Les mauvaises gens

A utres temps, autres mœurs. Les années 50 dans une contrée rurale du grand Ouest : les Mauges (contraction des « MAUvaises GEns »). La reconstruction du pays étant prioritaire, les jeunes basculent précocement du système scolaire vers les usines. Dans cette région encore affectée par les conséquences du soulèvement royaliste de 1793, le catholicisme est très présent et rend les esprits peu velléitaires et mal adaptés aux pressions patronales qui ne cessent d’augmenter. Mais, quand certains courbent l’échine et attendent, d’autres relèvent la tête pour se lancer corps et âme dans l’action militante.
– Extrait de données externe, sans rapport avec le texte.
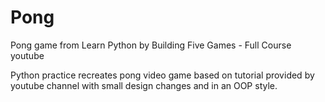 # Pong
Pong game from Learn Python by Building Five Games - Full Course youtube

Python practice
recreates pong video game based on tutorial provided by youtube channel with small design changes and in an OOP style.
En ne lisant que ce résumé, on pourrait croire que le livre de Davodeau n’est qu’un pamphlet sur l’oppression du monde ouvrier dans la France d’après-guerre. Mais cela serait faire fi de l’immense talent narratif d’un auteur qui sait, au mieux émouvoir et, au pire intéresser un public qui n’a pas forcément de liens affectifs avec la région ou avec le milieu social décrit. A l’encontre de toute la mouvance « autobiographique » actuelle, il ne met pas en exergue son histoire familiale, mais la resitue dans un contexte historique qui est finalement le personnage principal de ce livre.

On note une constance dans le dessin de Davodeau : un trait simple et dynamique peu soucieux de représenter fidèlement la réalité et qui ne se complait jamais dans l’esthétisme pour l’esthétisme car, au final, ce n’est qu’un vecteur visuel au service de l’histoire. A l’image d’un John Cassavettes, seules comptent l’émotion sur les visages et la justesse dans les propos.

Après Rural, ceci constitue une deuxième incursion dans le domaine de la bande dessinée documentaire, à mi-chemin entre un travail de journaliste et celui de créateur. D’un point de vue journalistique, on pourra juste reprocher une légère approximation historique mais après tout, les autobiographies n’ont pas vocation à être objectives, et ne sont que le reflet des souvenirs de l’auteur passés par le prisme déformant du temps.

Les Mauvaises Gens est un jalon de plus dans l’œuvre atypique d'un auteur qui a, sans conteste, un des regards les plus pertinents sur notre société, plaçant par-là-même Etienne Davodeau parmi les auteurs majeurs.